> [Data records]
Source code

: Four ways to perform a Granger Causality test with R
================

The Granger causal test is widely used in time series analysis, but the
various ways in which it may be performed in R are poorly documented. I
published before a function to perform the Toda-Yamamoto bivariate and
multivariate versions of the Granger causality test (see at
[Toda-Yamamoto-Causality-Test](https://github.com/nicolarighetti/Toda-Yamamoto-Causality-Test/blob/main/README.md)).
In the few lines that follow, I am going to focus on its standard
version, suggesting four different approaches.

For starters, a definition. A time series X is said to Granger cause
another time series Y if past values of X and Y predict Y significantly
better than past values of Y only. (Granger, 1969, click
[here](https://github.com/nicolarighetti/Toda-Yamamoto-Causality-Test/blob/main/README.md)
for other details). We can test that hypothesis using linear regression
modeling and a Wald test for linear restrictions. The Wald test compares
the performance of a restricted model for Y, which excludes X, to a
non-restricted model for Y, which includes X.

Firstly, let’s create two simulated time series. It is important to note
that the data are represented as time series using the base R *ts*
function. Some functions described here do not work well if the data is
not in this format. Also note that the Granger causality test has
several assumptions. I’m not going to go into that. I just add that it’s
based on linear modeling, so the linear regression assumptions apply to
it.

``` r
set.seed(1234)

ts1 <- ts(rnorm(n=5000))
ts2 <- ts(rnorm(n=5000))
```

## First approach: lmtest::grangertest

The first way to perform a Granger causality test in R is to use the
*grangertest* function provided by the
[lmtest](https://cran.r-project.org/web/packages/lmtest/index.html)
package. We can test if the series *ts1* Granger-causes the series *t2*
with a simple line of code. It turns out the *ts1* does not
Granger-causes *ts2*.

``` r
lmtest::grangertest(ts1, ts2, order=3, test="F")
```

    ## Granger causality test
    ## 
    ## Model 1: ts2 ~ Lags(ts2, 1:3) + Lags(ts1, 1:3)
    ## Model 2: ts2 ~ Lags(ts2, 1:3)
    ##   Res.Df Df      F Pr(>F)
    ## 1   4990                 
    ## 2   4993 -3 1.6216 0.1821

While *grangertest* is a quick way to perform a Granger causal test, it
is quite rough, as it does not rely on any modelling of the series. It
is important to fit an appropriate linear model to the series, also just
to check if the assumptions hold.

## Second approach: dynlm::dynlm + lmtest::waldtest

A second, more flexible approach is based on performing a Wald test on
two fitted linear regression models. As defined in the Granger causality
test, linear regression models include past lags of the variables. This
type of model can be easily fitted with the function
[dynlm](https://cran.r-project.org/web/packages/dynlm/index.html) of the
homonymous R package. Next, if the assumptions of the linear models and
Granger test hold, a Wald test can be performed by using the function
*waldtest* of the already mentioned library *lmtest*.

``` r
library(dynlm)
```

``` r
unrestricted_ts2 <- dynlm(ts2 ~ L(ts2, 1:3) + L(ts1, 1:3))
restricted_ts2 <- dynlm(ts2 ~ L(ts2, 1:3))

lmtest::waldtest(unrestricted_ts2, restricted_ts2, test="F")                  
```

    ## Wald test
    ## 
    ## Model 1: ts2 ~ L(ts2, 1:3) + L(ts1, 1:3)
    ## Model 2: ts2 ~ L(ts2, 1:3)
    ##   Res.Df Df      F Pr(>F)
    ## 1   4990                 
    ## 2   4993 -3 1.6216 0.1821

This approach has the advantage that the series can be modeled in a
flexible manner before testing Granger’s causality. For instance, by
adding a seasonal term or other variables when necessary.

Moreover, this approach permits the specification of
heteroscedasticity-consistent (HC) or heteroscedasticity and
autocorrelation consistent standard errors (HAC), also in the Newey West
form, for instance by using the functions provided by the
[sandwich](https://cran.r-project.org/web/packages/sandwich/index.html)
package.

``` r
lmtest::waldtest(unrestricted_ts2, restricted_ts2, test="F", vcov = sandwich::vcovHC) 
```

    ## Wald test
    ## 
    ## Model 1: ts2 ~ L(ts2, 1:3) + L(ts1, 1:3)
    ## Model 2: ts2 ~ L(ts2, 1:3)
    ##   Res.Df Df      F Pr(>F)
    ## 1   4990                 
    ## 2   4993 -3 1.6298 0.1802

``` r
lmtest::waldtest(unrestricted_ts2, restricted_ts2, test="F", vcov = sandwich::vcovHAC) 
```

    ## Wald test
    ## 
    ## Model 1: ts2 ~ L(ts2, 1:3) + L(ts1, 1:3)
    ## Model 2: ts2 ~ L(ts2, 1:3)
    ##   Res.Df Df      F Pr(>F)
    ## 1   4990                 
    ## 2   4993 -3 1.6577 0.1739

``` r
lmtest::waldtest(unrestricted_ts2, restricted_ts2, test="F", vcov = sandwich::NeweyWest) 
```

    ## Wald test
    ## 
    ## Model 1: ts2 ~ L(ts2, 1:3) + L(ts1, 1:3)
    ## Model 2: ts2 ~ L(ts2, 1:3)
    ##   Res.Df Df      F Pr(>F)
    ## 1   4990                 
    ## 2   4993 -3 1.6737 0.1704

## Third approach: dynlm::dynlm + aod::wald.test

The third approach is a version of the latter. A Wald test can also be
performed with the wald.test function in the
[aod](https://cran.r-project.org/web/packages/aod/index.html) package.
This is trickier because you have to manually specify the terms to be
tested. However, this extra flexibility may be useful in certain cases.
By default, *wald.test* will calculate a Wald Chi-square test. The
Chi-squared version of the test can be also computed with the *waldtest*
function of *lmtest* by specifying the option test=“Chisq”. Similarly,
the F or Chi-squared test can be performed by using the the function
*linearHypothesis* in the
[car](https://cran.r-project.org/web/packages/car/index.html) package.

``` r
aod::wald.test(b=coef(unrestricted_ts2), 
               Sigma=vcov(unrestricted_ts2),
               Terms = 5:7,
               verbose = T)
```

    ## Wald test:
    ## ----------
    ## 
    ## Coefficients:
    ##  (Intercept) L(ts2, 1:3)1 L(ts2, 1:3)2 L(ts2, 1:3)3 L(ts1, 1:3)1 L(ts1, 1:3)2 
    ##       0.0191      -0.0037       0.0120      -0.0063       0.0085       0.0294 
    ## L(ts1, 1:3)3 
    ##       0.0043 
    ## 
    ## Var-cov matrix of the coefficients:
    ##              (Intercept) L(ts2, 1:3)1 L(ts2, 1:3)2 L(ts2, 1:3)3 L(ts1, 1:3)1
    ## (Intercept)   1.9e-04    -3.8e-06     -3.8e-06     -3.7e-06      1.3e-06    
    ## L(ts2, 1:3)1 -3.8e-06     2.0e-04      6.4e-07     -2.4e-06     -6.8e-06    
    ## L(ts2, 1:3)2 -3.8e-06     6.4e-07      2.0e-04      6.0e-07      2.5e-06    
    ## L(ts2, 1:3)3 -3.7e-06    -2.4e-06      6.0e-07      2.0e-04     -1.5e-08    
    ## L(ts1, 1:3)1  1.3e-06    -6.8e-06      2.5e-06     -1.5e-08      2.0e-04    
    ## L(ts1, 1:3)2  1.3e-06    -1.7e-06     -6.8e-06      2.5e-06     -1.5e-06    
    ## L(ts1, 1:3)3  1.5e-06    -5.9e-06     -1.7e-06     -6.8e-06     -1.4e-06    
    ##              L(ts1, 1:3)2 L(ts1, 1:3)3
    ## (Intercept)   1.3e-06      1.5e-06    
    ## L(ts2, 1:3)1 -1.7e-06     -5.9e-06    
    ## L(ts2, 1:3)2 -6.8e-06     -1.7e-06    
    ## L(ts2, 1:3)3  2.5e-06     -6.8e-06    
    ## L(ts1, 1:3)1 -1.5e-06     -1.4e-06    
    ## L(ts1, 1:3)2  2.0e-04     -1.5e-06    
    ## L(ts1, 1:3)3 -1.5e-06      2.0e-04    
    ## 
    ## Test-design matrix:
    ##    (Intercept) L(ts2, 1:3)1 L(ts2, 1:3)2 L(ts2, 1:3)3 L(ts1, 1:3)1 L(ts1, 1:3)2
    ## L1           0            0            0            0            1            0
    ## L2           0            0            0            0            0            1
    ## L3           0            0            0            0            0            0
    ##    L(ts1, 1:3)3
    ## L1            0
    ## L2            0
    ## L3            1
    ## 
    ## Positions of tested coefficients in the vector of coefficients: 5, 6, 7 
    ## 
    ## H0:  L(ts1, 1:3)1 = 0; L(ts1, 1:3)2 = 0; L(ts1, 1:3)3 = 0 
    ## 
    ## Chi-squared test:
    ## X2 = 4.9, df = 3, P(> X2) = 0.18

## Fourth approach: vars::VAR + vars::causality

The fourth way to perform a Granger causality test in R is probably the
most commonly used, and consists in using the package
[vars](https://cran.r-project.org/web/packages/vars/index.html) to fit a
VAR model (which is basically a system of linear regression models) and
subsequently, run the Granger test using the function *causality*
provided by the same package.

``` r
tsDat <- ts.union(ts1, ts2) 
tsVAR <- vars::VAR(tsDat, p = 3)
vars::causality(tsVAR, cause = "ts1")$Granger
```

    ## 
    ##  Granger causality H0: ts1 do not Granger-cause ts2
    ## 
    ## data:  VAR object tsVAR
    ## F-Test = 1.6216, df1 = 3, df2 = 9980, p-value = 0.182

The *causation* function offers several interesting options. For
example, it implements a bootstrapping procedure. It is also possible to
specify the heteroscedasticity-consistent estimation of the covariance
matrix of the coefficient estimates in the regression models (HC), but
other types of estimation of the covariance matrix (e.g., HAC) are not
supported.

> [Exercise details] Your task for the entries above: copy exactly the span starting with the line with "For starters, a" and going on through the line with "that the data", both lines included, and nothing else.

> [Task output]
For starters, a definition. A time series X is said to Granger cause
another time series Y if past values of X and Y predict Y significantly
better than past values of Y only. (Granger, 1969, click
[here](https://github.com/nicolarighetti/Toda-Yamamoto-Causality-Test/blob/main/README.md)
for other details). We can test that hypothesis using linear regression
modeling and a Wald test for linear restrictions. The Wald test compares
the performance of a restricted model for Y, which excludes X, to a
non-restricted model for Y, which includes X.

Firstly, let’s create two simulated time series. It is important to note
that the data are represented as time series using the base R *ts*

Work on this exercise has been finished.